• **Task to carry out**
Report how many lines in the records below hold "Cuba", with no other output.
Data for this task below:
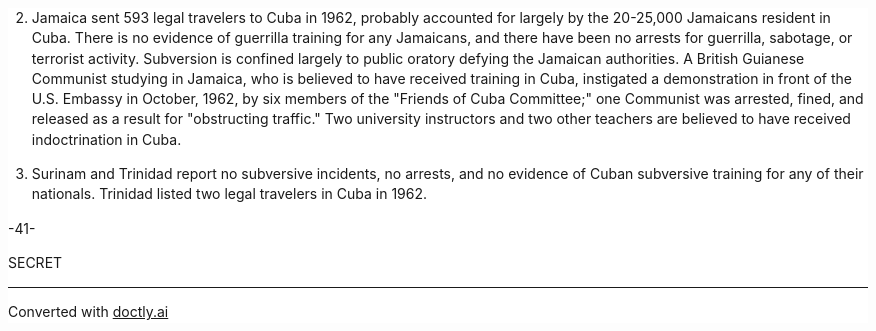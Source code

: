 2. Jamaica sent 593 legal travelers to Cuba in 1962, probably accounted for largely by the 20-25,000 Jamaicans resident in Cuba. There is no evidence of guerrilla training for any Jamaicans, and there have been no arrests for guerrilla, sabotage, or terrorist activity. Subversion is confined largely to public oratory defying the Jamaican authorities. A British Guianese Communist studying in Jamaica, who is believed to have received training in Cuba, instigated a demonstration in front of the U.S. Embassy in October, 1962, by six members of the "Friends of Cuba Committee;" one Communist was arrested, fined, and released as a result for "obstructing traffic." Two university instructors and two other teachers are believed to have received indoctrination in Cuba.

3. Surinam and Trinidad report no subversive incidents, no arrests, and no evidence of Cuban subversive training for any of their nationals. Trinidad listed two legal travelers in Cuba in 1962.

-41-

SECRET


---
Converted with [doctly.ai](https://doctly.ai)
End of Data for this task.
• **Result**
2